Although the following films did not make our Top 10 list, they all are highly recommended because they are about key practices of the spiritual life as defined in The Alphabet of Spiritual Literacy.

IMAGINATION
Gabbeh (New Yorker) is a magical and visually stunning film set in the countryside of Iran. This poetic and picturesque movie celebrates story as a life-shaping force.

IMAGINATION
The Full Monty (20th Century Fox Home Video) is a funny a nd fetching film about how some unemployed men in an English town find a way out of their helplessness and hopelessness.

LOVE
Oscar and Lucinda (Fox Searchlight) revolves around two oddballs who are destined to meet and to fill each other with delight. The drama delineates what it means to be soul mates.

NURTURING
Her Majesty, Mrs. Brown (Miramax) explores the unusual and platonic friendship between the Queen of the British Empire and her Scottish servant in the late nineteenth century.

QUESTING
Molom: A Legend of Mongolia (Norkat Company) is a spellbinding film set in Mongolia about an orphan boy who is adopted by a shaman and taken on a spirit-testing journey.

SHADOW
In the Company of Men (Columbia Tristar Home Video) is the scariest horror film of the year with its portrait of the dark side of corporate culture where gamesmanship, deceit, power, and ruthless competition turn individuals into soulless zombies.

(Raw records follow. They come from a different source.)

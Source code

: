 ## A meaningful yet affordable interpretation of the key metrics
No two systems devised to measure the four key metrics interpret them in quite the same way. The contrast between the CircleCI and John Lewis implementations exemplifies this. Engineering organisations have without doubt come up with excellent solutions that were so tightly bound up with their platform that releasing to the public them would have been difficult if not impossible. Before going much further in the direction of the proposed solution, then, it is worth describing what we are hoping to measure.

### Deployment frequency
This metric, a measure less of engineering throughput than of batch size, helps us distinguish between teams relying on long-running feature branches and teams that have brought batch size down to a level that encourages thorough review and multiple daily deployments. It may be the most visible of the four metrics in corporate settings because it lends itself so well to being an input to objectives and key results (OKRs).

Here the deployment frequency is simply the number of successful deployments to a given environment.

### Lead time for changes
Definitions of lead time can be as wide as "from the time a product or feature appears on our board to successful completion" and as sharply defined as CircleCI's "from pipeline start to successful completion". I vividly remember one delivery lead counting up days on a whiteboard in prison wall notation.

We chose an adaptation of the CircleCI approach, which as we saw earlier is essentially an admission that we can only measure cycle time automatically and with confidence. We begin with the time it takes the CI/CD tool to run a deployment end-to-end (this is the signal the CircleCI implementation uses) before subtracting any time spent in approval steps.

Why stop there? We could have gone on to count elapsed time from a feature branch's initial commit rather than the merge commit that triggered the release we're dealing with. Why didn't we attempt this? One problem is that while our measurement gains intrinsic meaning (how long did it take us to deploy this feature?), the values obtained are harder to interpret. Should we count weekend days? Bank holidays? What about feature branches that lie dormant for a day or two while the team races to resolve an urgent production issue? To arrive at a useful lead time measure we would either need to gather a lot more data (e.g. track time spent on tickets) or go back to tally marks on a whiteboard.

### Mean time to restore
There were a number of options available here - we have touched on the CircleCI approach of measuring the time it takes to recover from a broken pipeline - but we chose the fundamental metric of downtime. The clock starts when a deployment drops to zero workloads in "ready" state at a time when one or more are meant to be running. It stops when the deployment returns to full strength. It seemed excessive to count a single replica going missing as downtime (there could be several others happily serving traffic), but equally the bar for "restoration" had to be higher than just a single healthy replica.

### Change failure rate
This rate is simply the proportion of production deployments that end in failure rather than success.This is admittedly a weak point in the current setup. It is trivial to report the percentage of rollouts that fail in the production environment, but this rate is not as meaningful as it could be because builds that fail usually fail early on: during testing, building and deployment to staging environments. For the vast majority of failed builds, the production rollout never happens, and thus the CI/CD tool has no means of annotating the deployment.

This riveting film encourages us to be alert to sin and evil in the world.

TRANSFORMATION
Seven Years in Tibet (Columbia Tristar) is about an egocentric Austrian mountain climber who turns into a gentler and more sensitive man after he becomes friends with the young Dalai Lama.

TRANSFORMATION
The Apostle (Universal) is a highly engaging drama about the fall and redemption of a Pentecostal preacher from Texas.

YEARNING
The Quiet Room (New Line Home Video) is a flawlessly acted Australian film about a seven-year-old girl's emotional response to the complicated small world she lives in.

ZEAL
John Grisham's The Rainmaker (Paramount) is an edifying drama about a rookie Memphis lawyer whose meat-and-potatoes case is a suit against a large insurance company that has refused to pay a policyholder's claim.